Stronghold can be a difficult album to defend, as the listener has to be in a specific mood to fully appreciate it's gloomy ambiance. Not everyone has the patience to sit through a Summoning album lacking in overt exultant features; but as they say, patience is a virtue.
If we have no visual point to guide us, humans can not walk in a straight line, for reasons yet to be explained.
Sometimes, the path can lead us astray. Maybe we get distracted along the way and lose sight of the destination, there was no clear idea as to what the destination was to begin with, and hell, sometimes there wasn't even supposed to be a destination. In this case, once Summoning got to their destination, they found it was something entirely unexpected. Silenius and Protector had spent the past few albums slowly evolving their sound, honing the things they loved most in music and showed an appreciation for electronic and ambient styles of music not usually seen in collaboration with metal, much less black metal. Dol Guldur was far from Summoning's best album, but it signified a much stronger clarity of vision and laid the groundwork for the grand battle scene that Stronghold is. It's kind of cool actually, if you line up the covers of the first four albums chronologically, you see a story of sorts: Lugburz is the initial leg of the voyage, just outside of the mountain range within which the enemy kingdom resides, Minas Morgul shows the kingdom from a distance, now deep in the valley at this point; Dol Guldur is perhaps a location where our heroes have come to rest on the evening prior to the big day, and Stronghold paints a picture at the foot of the main castle, where the first attack will commence.

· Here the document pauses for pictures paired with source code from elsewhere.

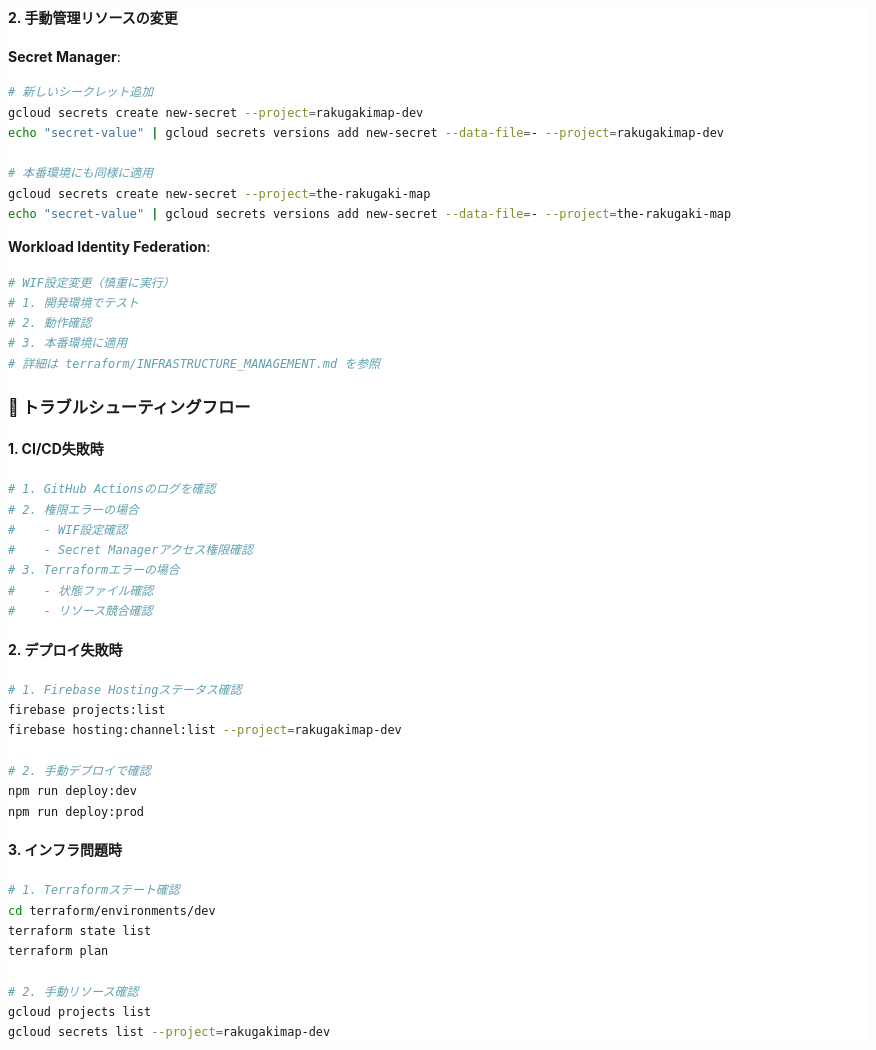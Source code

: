 #### 2. 手動管理リソースの変更

**Secret Manager**:
```bash
# 新しいシークレット追加
gcloud secrets create new-secret --project=rakugakimap-dev
echo "secret-value" | gcloud secrets versions add new-secret --data-file=- --project=rakugakimap-dev

# 本番環境にも同様に適用
gcloud secrets create new-secret --project=the-rakugaki-map
echo "secret-value" | gcloud secrets versions add new-secret --data-file=- --project=the-rakugaki-map
```

**Workload Identity Federation**:
```bash
# WIF設定変更（慎重に実行）
# 1. 開発環境でテスト
# 2. 動作確認
# 3. 本番環境に適用
# 詳細は terraform/INFRASTRUCTURE_MANAGEMENT.md を参照
```

### 🔧 トラブルシューティングフロー

#### 1. CI/CD失敗時
```bash
# 1. GitHub Actionsのログを確認
# 2. 権限エラーの場合
#    - WIF設定確認
#    - Secret Managerアクセス権限確認
# 3. Terraformエラーの場合
#    - 状態ファイル確認
#    - リソース競合確認
```

#### 2. デプロイ失敗時
```bash
# 1. Firebase Hostingステータス確認
firebase projects:list
firebase hosting:channel:list --project=rakugakimap-dev

# 2. 手動デプロイで確認
npm run deploy:dev
npm run deploy:prod
```

#### 3. インフラ問題時
```bash
# 1. Terraformステート確認
cd terraform/environments/dev
terraform state list
terraform plan

# 2. 手動リソース確認
gcloud projects list
gcloud secrets list --project=rakugakimap-dev
```
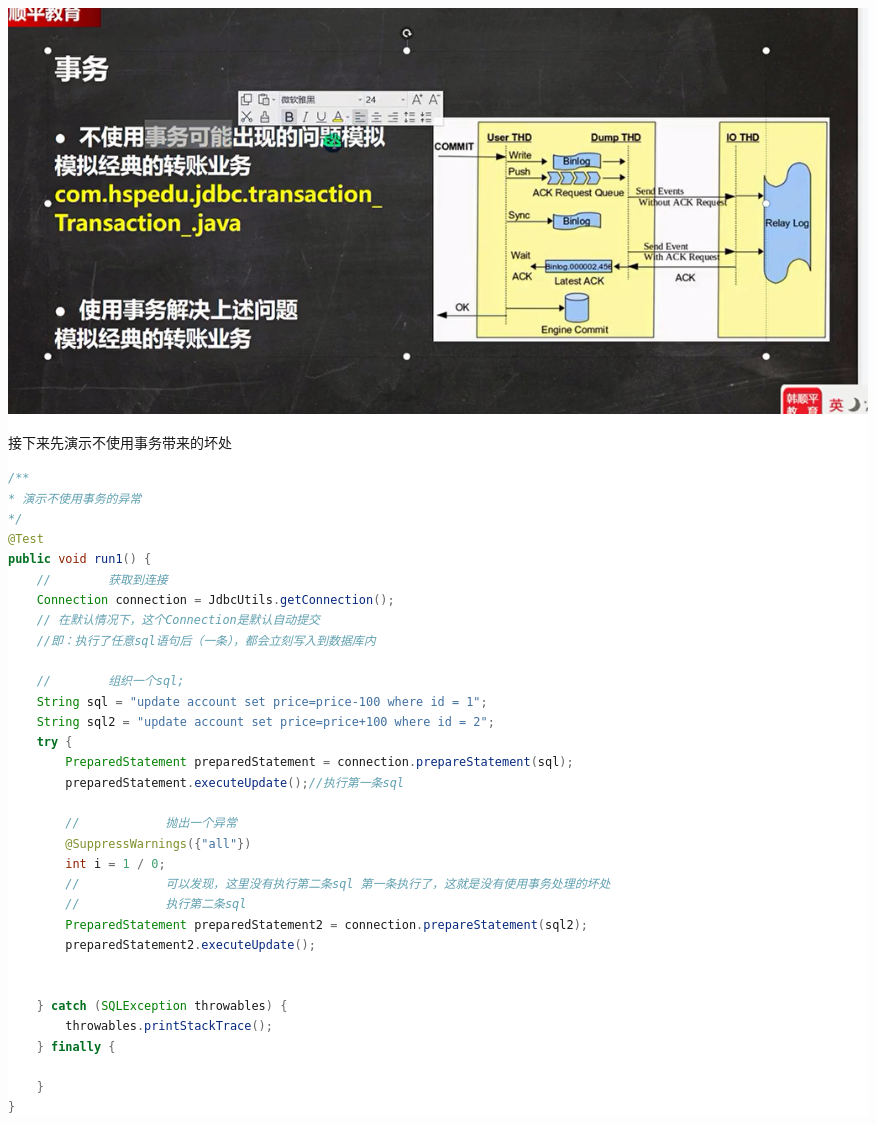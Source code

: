 ![image-20211128163922051](/images/Java/JavaSE/22-JDBC和数据库连接池/image-20211128163922051.png)

接下来先演示不使用事务带来的坏处

```java
/**
* 演示不使用事务的异常
*/
@Test
public void run1() {
    //        获取到连接
    Connection connection = JdbcUtils.getConnection(); 
    // 在默认情况下，这个Connection是默认自动提交
    //即：执行了任意sql语句后（一条），都会立刻写入到数据库内

    //        组织一个sql;
    String sql = "update account set price=price-100 where id = 1";
    String sql2 = "update account set price=price+100 where id = 2";
    try {
        PreparedStatement preparedStatement = connection.prepareStatement(sql);
        preparedStatement.executeUpdate();//执行第一条sql

        //            抛出一个异常
        @SuppressWarnings({"all"})
        int i = 1 / 0;
        //            可以发现，这里没有执行第二条sql 第一条执行了，这就是没有使用事务处理的坏处
        //            执行第二条sql
        PreparedStatement preparedStatement2 = connection.prepareStatement(sql2);
        preparedStatement2.executeUpdate();


    } catch (SQLException throwables) {
        throwables.printStackTrace();
    } finally {

    }
}
```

As they had been focusing on mostly tinkering with the drum programming and keyboards on the past couple of albums, it is no surprise that they are both fully fleshed out and also reside more comfortably in the background this time around. This is often heralded as Summoning's best album by metalheads, and that could clearly be attributed to the more riff-based songs and the actual exploration and attention to detail in said riffs' unique style. What was seen in mere traces in the past is now fully realized; after a fairly typical Summoning intro in "Rhun", "Long Lost to Where No Pathway Goes" storms in with a riff that is perhaps among the finest in the Austrian band's discography. Whereas the majority of Summoning's previous albums were predominantly carried by walls of slowly-changing tremolo, there's not only more riffs but more things in said riffs. "The Shadow Lies Frozen on the Hills" makes it known that they're still fairly adept at one-note-riffing, using it to bridge sections together well and generally just having it hold your interest much more easily this time around in the few spots it's tastefully used. Before, they could be enjoyed really only as a piece of the greater storyline the song, but now as a byproduct of developing the riffs further they have come into their own.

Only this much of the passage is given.